Well if the “cantilevered section” is a concrete structure that connects the ramp to the garage, then saying its problems were “related to the deterioration of the ramp” seems pretty accurate to me. The ramp can’t just suspend itself in midair.

Back to the Channel 13 article.

Documents also show the city knew in 1998 the helix [again, which helix?] would need repairs. The same engineering firm [i.e. Stantec], then known as Sear-Brown, recommended repairing the helix joints by 2003, at a cost of $1.06 million. That work had not happened by the time of last month’s collapse . . .
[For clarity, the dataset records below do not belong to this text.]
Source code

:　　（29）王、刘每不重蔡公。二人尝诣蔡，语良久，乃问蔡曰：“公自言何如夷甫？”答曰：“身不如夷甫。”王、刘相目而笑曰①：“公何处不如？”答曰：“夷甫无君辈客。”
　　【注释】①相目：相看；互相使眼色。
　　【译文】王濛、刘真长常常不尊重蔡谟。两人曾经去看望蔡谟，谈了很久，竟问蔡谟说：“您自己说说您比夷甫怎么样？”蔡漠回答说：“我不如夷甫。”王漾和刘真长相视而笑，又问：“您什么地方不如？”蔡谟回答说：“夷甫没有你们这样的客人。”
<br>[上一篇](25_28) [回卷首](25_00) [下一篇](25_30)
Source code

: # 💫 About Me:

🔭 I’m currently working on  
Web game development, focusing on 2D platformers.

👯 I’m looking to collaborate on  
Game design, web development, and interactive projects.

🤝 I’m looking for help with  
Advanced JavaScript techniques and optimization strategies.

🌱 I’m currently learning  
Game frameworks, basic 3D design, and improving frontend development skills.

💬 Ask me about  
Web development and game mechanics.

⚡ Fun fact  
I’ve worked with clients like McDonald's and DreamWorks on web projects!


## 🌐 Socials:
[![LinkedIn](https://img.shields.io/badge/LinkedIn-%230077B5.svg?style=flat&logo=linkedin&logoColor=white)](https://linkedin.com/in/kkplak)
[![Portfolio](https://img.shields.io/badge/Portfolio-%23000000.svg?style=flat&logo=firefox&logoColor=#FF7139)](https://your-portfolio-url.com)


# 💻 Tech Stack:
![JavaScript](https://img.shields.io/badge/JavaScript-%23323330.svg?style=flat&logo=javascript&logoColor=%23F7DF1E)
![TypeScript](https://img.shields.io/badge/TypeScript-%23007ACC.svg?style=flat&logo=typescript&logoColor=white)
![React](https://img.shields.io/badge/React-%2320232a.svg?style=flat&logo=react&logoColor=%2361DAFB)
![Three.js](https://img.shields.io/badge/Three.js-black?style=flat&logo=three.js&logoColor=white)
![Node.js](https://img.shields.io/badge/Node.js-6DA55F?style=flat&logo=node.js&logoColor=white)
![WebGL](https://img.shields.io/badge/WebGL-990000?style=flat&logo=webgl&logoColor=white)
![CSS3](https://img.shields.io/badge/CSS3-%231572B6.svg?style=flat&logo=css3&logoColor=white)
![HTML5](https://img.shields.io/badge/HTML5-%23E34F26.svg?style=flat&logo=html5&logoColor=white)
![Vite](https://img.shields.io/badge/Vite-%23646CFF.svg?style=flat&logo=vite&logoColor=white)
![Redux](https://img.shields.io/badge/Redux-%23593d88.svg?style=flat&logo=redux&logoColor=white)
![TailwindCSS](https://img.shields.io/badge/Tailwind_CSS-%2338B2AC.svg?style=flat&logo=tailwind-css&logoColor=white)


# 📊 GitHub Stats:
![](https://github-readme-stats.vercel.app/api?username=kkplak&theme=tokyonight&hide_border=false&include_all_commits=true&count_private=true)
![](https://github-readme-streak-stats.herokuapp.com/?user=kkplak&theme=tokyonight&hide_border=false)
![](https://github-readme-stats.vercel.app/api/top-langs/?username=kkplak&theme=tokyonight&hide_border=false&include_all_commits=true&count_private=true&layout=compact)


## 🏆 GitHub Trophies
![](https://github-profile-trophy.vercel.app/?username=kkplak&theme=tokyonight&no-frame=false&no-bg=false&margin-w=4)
It’s not known if the structural weaknesses pointed out by the consultants in 2005 led to the collapse. It’s also not known if the joint replacement work recommended to be completed by 2003 would have prevented the collapse.

Confused?

Me, too.

The D&C also quotes city Corporation Counsel Thomas Richards as saying:

“Somehow, somewhere the severity of the problem with the helix ramp was missed.”

No kidding.

You have to wonder if the city officials responsible for interpreting the engineers’ reports were able to do so.

Please leave a comment if you spot any inaccuracies in how I’ve sorted this all out, so far.

UPDATE: I edited my comments after my first quote from the Channel 13 story. At first my (late-night!) working theory was that the “double helix” referred to in Stantec’s January ’05 letter couldn’t be the ramp. Now I’ve reread it again and changed my mind.